◆ **Task instructions**
An exact copy of the entries, with every picture omitted, is what is needed here.

[Stored data entries]
#####
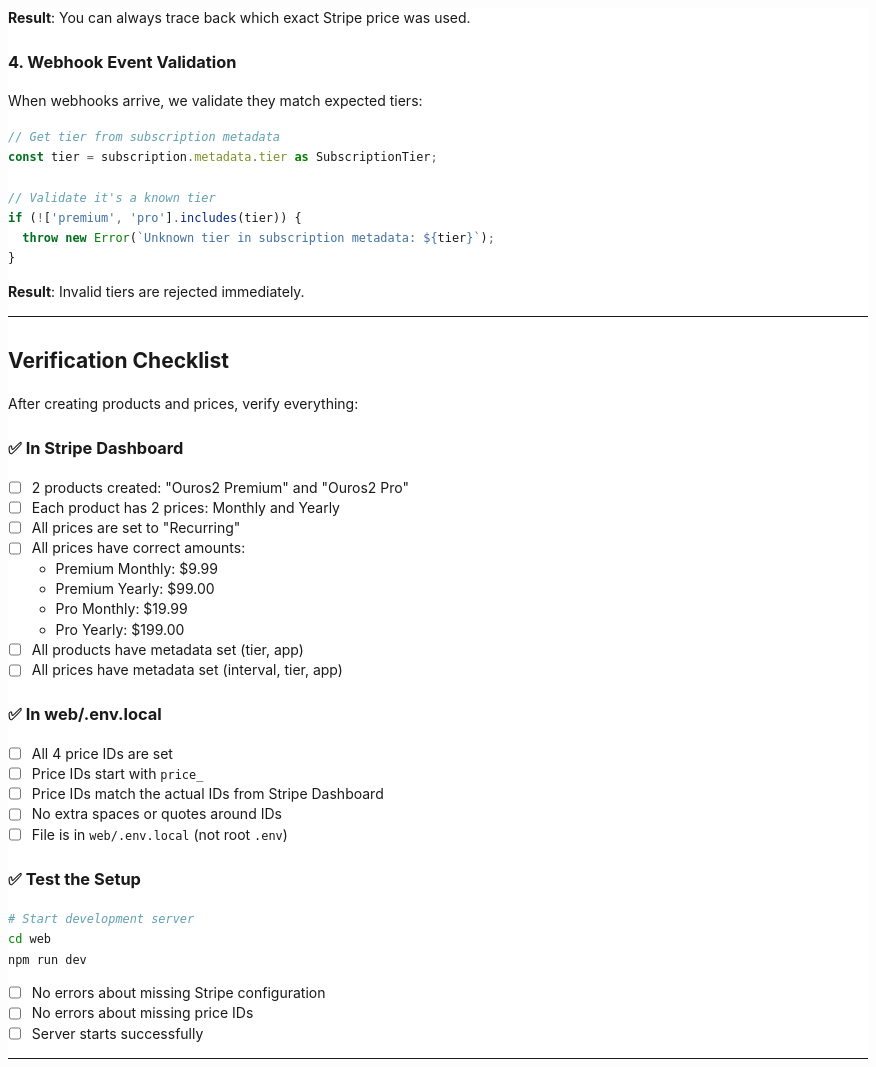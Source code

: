 **Result**: You can always trace back which exact Stripe price was used.

### 4. Webhook Event Validation

When webhooks arrive, we validate they match expected tiers:

```typescript
// Get tier from subscription metadata
const tier = subscription.metadata.tier as SubscriptionTier;

// Validate it's a known tier
if (!['premium', 'pro'].includes(tier)) {
  throw new Error(`Unknown tier in subscription metadata: ${tier}`);
}
```

**Result**: Invalid tiers are rejected immediately.

---

## Verification Checklist

After creating products and prices, verify everything:

### ✅ In Stripe Dashboard

- [ ] 2 products created: "Ouros2 Premium" and "Ouros2 Pro"
- [ ] Each product has 2 prices: Monthly and Yearly
- [ ] All prices are set to "Recurring"
- [ ] All prices have correct amounts:
  - Premium Monthly: $9.99
  - Premium Yearly: $99.00
  - Pro Monthly: $19.99
  - Pro Yearly: $199.00
- [ ] All products have metadata set (tier, app)
- [ ] All prices have metadata set (interval, tier, app)

### ✅ In web/.env.local

- [ ] All 4 price IDs are set
- [ ] Price IDs start with `price_`
- [ ] Price IDs match the actual IDs from Stripe Dashboard
- [ ] No extra spaces or quotes around IDs
- [ ] File is in `web/.env.local` (not root `.env`)

### ✅ Test the Setup

```bash
# Start development server
cd web
npm run dev
```

- [ ] No errors about missing Stripe configuration
- [ ] No errors about missing price IDs
- [ ] Server starts successfully

---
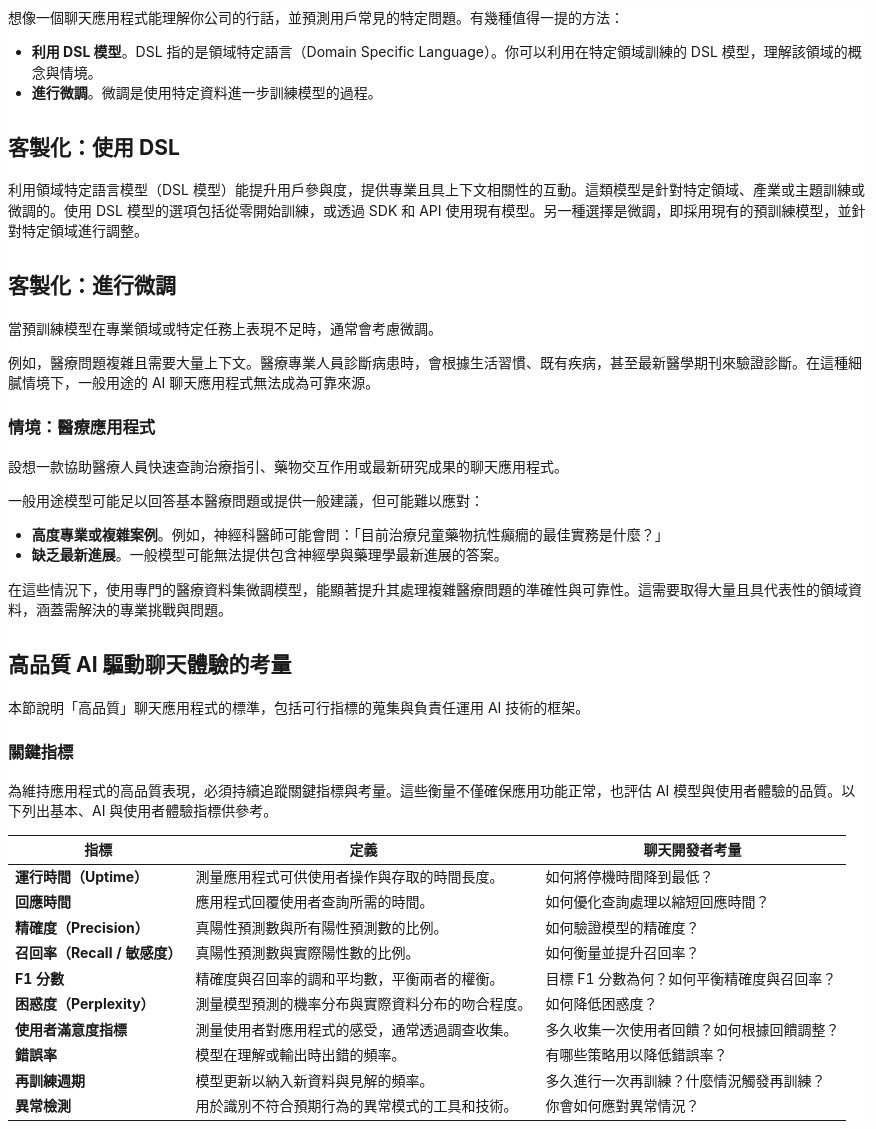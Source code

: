 想像一個聊天應用程式能理解你公司的行話，並預測用戶常見的特定問題。有幾種值得一提的方法：

- **利用 DSL 模型**。DSL 指的是領域特定語言（Domain Specific Language）。你可以利用在特定領域訓練的 DSL 模型，理解該領域的概念與情境。
- **進行微調**。微調是使用特定資料進一步訓練模型的過程。

## 客製化：使用 DSL

利用領域特定語言模型（DSL 模型）能提升用戶參與度，提供專業且具上下文相關性的互動。這類模型是針對特定領域、產業或主題訓練或微調的。使用 DSL 模型的選項包括從零開始訓練，或透過 SDK 和 API 使用現有模型。另一種選擇是微調，即採用現有的預訓練模型，並針對特定領域進行調整。

## 客製化：進行微調

當預訓練模型在專業領域或特定任務上表現不足時，通常會考慮微調。

例如，醫療問題複雜且需要大量上下文。醫療專業人員診斷病患時，會根據生活習慣、既有疾病，甚至最新醫學期刊來驗證診斷。在這種細膩情境下，一般用途的 AI 聊天應用程式無法成為可靠來源。

### 情境：醫療應用程式

設想一款協助醫療人員快速查詢治療指引、藥物交互作用或最新研究成果的聊天應用程式。

一般用途模型可能足以回答基本醫療問題或提供一般建議，但可能難以應對：

- **高度專業或複雜案例**。例如，神經科醫師可能會問：「目前治療兒童藥物抗性癲癇的最佳實務是什麼？」
- **缺乏最新進展**。一般模型可能無法提供包含神經學與藥理學最新進展的答案。

在這些情況下，使用專門的醫療資料集微調模型，能顯著提升其處理複雜醫療問題的準確性與可靠性。這需要取得大量且具代表性的領域資料，涵蓋需解決的專業挑戰與問題。

## 高品質 AI 驅動聊天體驗的考量

本節說明「高品質」聊天應用程式的標準，包括可行指標的蒐集與負責任運用 AI 技術的框架。

### 關鍵指標

為維持應用程式的高品質表現，必須持續追蹤關鍵指標與考量。這些衡量不僅確保應用功能正常，也評估 AI 模型與使用者體驗的品質。以下列出基本、AI 與使用者體驗指標供參考。

| 指標                         | 定義                                                                                                               | 聊天開發者考量                                                         |
| ---------------------------- | ------------------------------------------------------------------------------------------------------------------ | ---------------------------------------------------------------------- |
| **運行時間（Uptime）**       | 測量應用程式可供使用者操作與存取的時間長度。                                                                     | 如何將停機時間降到最低？                                               |
| **回應時間**                 | 應用程式回覆使用者查詢所需的時間。                                                                                 | 如何優化查詢處理以縮短回應時間？                                       |
| **精確度（Precision）**      | 真陽性預測數與所有陽性預測數的比例。                                                                               | 如何驗證模型的精確度？                                                 |
| **召回率（Recall / 敏感度）** | 真陽性預測數與實際陽性數的比例。                                                                                   | 如何衡量並提升召回率？                                                 |
| **F1 分數**                  | 精確度與召回率的調和平均數，平衡兩者的權衡。                                                                       | 目標 F1 分數為何？如何平衡精確度與召回率？                             |
| **困惑度（Perplexity）**     | 測量模型預測的機率分布與實際資料分布的吻合程度。                                                                   | 如何降低困惑度？                                                       |
| **使用者滿意度指標**         | 測量使用者對應用程式的感受，通常透過調查收集。                                                                     | 多久收集一次使用者回饋？如何根據回饋調整？                             |
| **錯誤率**                   | 模型在理解或輸出時出錯的頻率。                                                                                     | 有哪些策略用以降低錯誤率？                                             |
| **再訓練週期**               | 模型更新以納入新資料與見解的頻率。                                                                                 | 多久進行一次再訓練？什麼情況觸發再訓練？                               |
| **異常檢測**               | 用於識別不符合預期行為的異常模式的工具和技術。                                      | 你會如何應對異常情況？                                                      |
#####
◆ **Task result**
Source code

: **Result**: You can always trace back which exact Stripe price was used.

### 4. Webhook Event Validation

When webhooks arrive, we validate they match expected tiers:

```typescript
// Get tier from subscription metadata
const tier = subscription.metadata.tier as SubscriptionTier;

// Validate it's a known tier
if (!['premium', 'pro'].includes(tier)) {
  throw new Error(`Unknown tier in subscription metadata: ${tier}`);
}
```

**Result**: Invalid tiers are rejected immediately.

---

## Verification Checklist

After creating products and prices, verify everything:

### ✅ In Stripe Dashboard

- [ ] 2 products created: "Ouros2 Premium" and "Ouros2 Pro"
- [ ] Each product has 2 prices: Monthly and Yearly
- [ ] All prices are set to "Recurring"
- [ ] All prices have correct amounts:
  - Premium Monthly: $9.99
  - Premium Yearly: $99.00
  - Pro Monthly: $19.99
  - Pro Yearly: $199.00
- [ ] All products have metadata set (tier, app)
- [ ] All prices have metadata set (interval, tier, app)

### ✅ In web/.env.local

- [ ] All 4 price IDs are set
- [ ] Price IDs start with `price_`
- [ ] Price IDs match the actual IDs from Stripe Dashboard
- [ ] No extra spaces or quotes around IDs
- [ ] File is in `web/.env.local` (not root `.env`)

### ✅ Test the Setup

```bash
# Start development server
cd web
npm run dev
```

- [ ] No errors about missing Stripe configuration
- [ ] No errors about missing price IDs
- [ ] Server starts successfully

---
Source code

: 想像一個聊天應用程式能理解你公司的行話，並預測用戶常見的特定問題。有幾種值得一提的方法：

- **利用 DSL 模型**。DSL 指的是領域特定語言（Domain Specific Language）。你可以利用在特定領域訓練的 DSL 模型，理解該領域的概念與情境。
- **進行微調**。微調是使用特定資料進一步訓練模型的過程。

## 客製化：使用 DSL

利用領域特定語言模型（DSL 模型）能提升用戶參與度，提供專業且具上下文相關性的互動。這類模型是針對特定領域、產業或主題訓練或微調的。使用 DSL 模型的選項包括從零開始訓練，或透過 SDK 和 API 使用現有模型。另一種選擇是微調，即採用現有的預訓練模型，並針對特定領域進行調整。

## 客製化：進行微調

當預訓練模型在專業領域或特定任務上表現不足時，通常會考慮微調。

例如，醫療問題複雜且需要大量上下文。醫療專業人員診斷病患時，會根據生活習慣、既有疾病，甚至最新醫學期刊來驗證診斷。在這種細膩情境下，一般用途的 AI 聊天應用程式無法成為可靠來源。

### 情境：醫療應用程式

設想一款協助醫療人員快速查詢治療指引、藥物交互作用或最新研究成果的聊天應用程式。

一般用途模型可能足以回答基本醫療問題或提供一般建議，但可能難以應對：

- **高度專業或複雜案例**。例如，神經科醫師可能會問：「目前治療兒童藥物抗性癲癇的最佳實務是什麼？」
- **缺乏最新進展**。一般模型可能無法提供包含神經學與藥理學最新進展的答案。

在這些情況下，使用專門的醫療資料集微調模型，能顯著提升其處理複雜醫療問題的準確性與可靠性。這需要取得大量且具代表性的領域資料，涵蓋需解決的專業挑戰與問題。

## 高品質 AI 驅動聊天體驗的考量

本節說明「高品質」聊天應用程式的標準，包括可行指標的蒐集與負責任運用 AI 技術的框架。

### 關鍵指標

為維持應用程式的高品質表現，必須持續追蹤關鍵指標與考量。這些衡量不僅確保應用功能正常，也評估 AI 模型與使用者體驗的品質。以下列出基本、AI 與使用者體驗指標供參考。

| 指標                         | 定義                                                                                                               | 聊天開發者考量                                                         |
| ---------------------------- | ------------------------------------------------------------------------------------------------------------------ | ---------------------------------------------------------------------- |
| **運行時間（Uptime）**       | 測量應用程式可供使用者操作與存取的時間長度。                                                                     | 如何將停機時間降到最低？                                               |
| **回應時間**                 | 應用程式回覆使用者查詢所需的時間。                                                                                 | 如何優化查詢處理以縮短回應時間？                                       |
| **精確度（Precision）**      | 真陽性預測數與所有陽性預測數的比例。                                                                               | 如何驗證模型的精確度？                                                 |
| **召回率（Recall / 敏感度）** | 真陽性預測數與實際陽性數的比例。                                                                                   | 如何衡量並提升召回率？                                                 |
| **F1 分數**                  | 精確度與召回率的調和平均數，平衡兩者的權衡。                                                                       | 目標 F1 分數為何？如何平衡精確度與召回率？                             |
| **困惑度（Perplexity）**     | 測量模型預測的機率分布與實際資料分布的吻合程度。                                                                   | 如何降低困惑度？                                                       |
| **使用者滿意度指標**         | 測量使用者對應用程式的感受，通常透過調查收集。                                                                     | 多久收集一次使用者回饋？如何根據回饋調整？                             |
| **錯誤率**                   | 模型在理解或輸出時出錯的頻率。                                                                                     | 有哪些策略用以降低錯誤率？                                             |
| **再訓練週期**               | 模型更新以納入新資料與見解的頻率。                                                                                 | 多久進行一次再訓練？什麼情況觸發再訓練？                               |
| **異常檢測**               | 用於識別不符合預期行為的異常模式的工具和技術。                                      | 你會如何應對異常情況？                                                      |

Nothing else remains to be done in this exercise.